As Adopted by the Board of Directors as of {December}[November] 2[7], 200{3}[7]


ARTICLE I

STOCKHOLDERS

Section 1.                      Annual Meeting.  A meeting of the stockholders for the election of directors and the transaction of only such other business as is properly brought before the meeting in accordance with these By-Laws shall be held annually on a day between April 1 and April 20, inclusive, to be designated by the Board of Directors and in the absence of such designation, on the first Monday in April, or, if it be a public holiday, on the next succeeding busi­ness day.

To be properly brought before an annual meeting, business must be: (a) specified in the notice of meeting (or any supplement thereto) given by or at the direction of the Board, (b) otherwise properly brought before the meeting by or at the direction of the Board, or (c) otherwise properly brought before the meeting by a stockholder.  For business to be properly brought before an annual meeting by a stockholder, the stockholder must have given timely notice thereof in writing to the Secretary of the Corporation.  To be timely, a stockholder's notice must be delivered to or mailed and received at the principal executive offices of the Corporation no earlier than November 15 and no later then December 15 immediately preceding the annual meeting of stockholders.  A stockholder's notice to the Secretary shall set forth as to each matter the stockholder proposes to bring before the annual meeting: (i) a brief description of the business desired to be brought before the annual meeting and the reasons for conducting such business at the annual meeting, (ii) the name and address, as they appear on the Corporation's books, of the stockholder proposing such business, (iii) the class and number of shares of the Corporation which are beneficially owned by the stockholder, (iv) any material interest of the stockholder in such business, and (v) any other information that is required to be provided by the stockholder pursuant to Regulation 14A under the Securities Exchange Act of 1934, as amended (the "Securities Exchange Act"), in his capacity as a proponent to a stockholder proposal.  Notwithstanding the foregoing, in order to include information with respect to a stockholder proposal in the proxy statement and form of proxy for a stockholder's meeting, stockholders must provide notice as required by the regulations promulgated under the Securities Exchange Act.  Notwithstanding anything in these By-Laws to the contrary, no business shall be conducted at any annual meeting except in accordance with the procedures set forth in this Section 1.

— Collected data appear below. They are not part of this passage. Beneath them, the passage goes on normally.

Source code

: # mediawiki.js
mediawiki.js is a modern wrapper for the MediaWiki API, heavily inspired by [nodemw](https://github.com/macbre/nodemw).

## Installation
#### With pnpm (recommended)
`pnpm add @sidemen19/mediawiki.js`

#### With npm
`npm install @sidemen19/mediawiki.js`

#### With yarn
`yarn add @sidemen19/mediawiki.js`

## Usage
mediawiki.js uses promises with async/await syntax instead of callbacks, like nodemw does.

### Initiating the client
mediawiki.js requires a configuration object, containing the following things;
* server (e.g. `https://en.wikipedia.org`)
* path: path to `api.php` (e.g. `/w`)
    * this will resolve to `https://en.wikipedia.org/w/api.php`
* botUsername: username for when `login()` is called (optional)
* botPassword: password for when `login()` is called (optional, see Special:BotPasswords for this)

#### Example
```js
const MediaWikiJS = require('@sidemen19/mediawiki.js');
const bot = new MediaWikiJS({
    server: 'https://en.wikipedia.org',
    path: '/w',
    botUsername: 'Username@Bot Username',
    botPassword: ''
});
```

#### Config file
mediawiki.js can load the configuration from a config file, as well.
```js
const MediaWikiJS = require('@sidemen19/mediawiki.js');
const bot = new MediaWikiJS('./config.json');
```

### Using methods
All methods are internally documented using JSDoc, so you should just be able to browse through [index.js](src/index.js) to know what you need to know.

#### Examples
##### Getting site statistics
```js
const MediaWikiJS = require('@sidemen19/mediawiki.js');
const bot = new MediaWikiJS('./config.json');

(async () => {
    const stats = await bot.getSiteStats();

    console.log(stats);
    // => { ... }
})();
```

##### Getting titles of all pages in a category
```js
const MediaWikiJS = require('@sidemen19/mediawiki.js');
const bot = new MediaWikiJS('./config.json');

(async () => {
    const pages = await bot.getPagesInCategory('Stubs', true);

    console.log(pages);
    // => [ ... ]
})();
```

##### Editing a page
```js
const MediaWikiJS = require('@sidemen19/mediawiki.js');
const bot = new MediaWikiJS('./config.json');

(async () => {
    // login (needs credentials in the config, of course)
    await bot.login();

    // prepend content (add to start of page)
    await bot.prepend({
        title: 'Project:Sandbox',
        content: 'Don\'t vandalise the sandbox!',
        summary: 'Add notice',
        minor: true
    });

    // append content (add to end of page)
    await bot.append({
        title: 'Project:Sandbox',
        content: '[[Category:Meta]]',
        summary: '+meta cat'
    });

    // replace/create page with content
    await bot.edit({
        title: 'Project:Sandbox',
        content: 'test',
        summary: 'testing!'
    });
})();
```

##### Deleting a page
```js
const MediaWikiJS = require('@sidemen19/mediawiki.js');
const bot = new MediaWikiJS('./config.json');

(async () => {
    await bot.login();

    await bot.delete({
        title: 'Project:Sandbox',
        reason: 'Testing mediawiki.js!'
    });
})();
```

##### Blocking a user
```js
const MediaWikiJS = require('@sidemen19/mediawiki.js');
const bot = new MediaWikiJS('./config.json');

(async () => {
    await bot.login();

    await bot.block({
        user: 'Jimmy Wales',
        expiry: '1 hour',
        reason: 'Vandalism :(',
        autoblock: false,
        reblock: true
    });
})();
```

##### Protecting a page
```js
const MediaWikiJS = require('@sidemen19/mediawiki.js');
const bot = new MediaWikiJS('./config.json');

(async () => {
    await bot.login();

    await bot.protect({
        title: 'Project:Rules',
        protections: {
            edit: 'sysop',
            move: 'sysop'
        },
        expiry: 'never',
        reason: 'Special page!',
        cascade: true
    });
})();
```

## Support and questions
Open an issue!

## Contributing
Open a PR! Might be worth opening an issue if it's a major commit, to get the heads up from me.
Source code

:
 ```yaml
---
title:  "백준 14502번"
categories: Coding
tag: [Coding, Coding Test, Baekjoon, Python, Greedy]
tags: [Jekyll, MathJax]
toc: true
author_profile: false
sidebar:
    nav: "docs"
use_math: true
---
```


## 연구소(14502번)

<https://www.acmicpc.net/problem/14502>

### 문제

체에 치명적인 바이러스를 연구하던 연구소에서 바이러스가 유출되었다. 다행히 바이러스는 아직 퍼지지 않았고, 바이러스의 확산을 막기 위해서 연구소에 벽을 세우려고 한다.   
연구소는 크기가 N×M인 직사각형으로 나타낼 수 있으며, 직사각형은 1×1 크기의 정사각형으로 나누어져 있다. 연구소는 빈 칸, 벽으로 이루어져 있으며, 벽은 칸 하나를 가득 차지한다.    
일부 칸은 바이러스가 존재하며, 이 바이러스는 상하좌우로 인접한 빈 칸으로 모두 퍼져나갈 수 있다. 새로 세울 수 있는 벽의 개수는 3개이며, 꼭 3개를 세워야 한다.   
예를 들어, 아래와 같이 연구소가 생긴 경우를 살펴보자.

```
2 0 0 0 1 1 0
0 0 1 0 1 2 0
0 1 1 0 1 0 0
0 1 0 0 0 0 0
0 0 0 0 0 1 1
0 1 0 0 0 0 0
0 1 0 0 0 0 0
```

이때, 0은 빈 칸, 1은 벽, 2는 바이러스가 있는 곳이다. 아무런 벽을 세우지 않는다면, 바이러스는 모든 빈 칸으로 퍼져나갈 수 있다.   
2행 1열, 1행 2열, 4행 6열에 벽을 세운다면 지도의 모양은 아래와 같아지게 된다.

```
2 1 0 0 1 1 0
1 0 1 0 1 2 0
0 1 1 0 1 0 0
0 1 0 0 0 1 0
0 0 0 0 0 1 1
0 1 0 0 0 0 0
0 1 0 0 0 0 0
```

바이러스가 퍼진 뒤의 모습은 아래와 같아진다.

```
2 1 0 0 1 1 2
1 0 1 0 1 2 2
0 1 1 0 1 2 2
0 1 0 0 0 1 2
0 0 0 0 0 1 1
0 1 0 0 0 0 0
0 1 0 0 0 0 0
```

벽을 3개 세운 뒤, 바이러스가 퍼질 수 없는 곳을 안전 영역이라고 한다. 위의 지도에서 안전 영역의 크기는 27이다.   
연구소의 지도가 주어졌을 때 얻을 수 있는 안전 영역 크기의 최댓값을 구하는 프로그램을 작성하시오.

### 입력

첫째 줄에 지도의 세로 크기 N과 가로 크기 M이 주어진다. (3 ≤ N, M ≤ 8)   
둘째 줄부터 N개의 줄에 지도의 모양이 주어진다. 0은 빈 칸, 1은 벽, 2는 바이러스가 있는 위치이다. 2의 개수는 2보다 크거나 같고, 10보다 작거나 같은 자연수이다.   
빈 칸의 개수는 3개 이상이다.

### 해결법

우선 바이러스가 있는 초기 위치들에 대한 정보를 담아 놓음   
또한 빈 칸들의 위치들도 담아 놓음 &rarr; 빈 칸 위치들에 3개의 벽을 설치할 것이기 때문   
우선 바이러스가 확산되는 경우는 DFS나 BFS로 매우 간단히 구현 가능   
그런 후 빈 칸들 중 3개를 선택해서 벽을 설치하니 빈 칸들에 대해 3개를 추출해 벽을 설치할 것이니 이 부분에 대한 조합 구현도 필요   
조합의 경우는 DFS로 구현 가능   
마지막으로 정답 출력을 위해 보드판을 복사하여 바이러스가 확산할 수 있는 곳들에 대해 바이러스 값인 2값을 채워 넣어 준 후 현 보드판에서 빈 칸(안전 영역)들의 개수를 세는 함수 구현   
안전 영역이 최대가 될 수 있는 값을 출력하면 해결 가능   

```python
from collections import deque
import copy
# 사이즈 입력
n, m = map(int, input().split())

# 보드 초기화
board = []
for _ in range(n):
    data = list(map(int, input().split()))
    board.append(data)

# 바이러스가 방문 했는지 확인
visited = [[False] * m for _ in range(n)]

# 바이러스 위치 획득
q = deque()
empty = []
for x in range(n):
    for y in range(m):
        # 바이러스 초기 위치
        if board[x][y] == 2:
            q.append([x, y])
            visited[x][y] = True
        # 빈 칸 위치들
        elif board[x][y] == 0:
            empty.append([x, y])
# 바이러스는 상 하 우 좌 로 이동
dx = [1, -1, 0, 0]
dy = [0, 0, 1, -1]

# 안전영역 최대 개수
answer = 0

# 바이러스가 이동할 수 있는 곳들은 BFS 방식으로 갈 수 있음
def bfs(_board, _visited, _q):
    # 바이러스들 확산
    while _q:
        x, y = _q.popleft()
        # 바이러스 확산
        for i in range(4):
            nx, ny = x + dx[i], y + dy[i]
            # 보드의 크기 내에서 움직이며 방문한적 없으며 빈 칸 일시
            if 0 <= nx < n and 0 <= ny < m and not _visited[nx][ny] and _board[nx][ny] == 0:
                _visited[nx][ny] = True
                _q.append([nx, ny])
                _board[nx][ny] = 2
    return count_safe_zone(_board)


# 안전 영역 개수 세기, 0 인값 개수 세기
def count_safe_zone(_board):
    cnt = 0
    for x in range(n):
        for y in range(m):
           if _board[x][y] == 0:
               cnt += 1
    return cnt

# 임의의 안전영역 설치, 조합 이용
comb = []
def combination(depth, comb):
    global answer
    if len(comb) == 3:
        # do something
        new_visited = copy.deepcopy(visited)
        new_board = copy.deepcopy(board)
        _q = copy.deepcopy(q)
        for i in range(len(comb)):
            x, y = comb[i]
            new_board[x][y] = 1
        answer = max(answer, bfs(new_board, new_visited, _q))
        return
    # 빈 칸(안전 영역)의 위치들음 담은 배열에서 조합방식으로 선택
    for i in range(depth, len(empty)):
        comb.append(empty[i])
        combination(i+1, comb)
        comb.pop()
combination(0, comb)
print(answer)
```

The Chairman of the annual meeting shall, if the facts warrant, determine and declare at the meeting that business was not properly brought before the meeting and in accordance with the provisions of this Section 1, and, if he should so determine, he shall so declare at the meeting that any such business not properly brought before the meeting shall not be transacted.

Section 2.                      Special Meetings.  Special meetings of the stockholders may be called by the Board of Directors or, subject to the control of the Board, by the Chairman, or in his absence, the President. [ At a special meeting of stockholders, only such business shall be conducted as shall be specified in the notice of meeting (or any supplement thereto).]

Section 3.                      Place of Meetings.  Meetings of stockholders shall be held at such place, within or without the State of Delaware, as may be fixed by the Board of Directors.  If no place is so fixed, such meetings shall be held at the office of the Corporation in the City of Chicago, in the State of Illinois.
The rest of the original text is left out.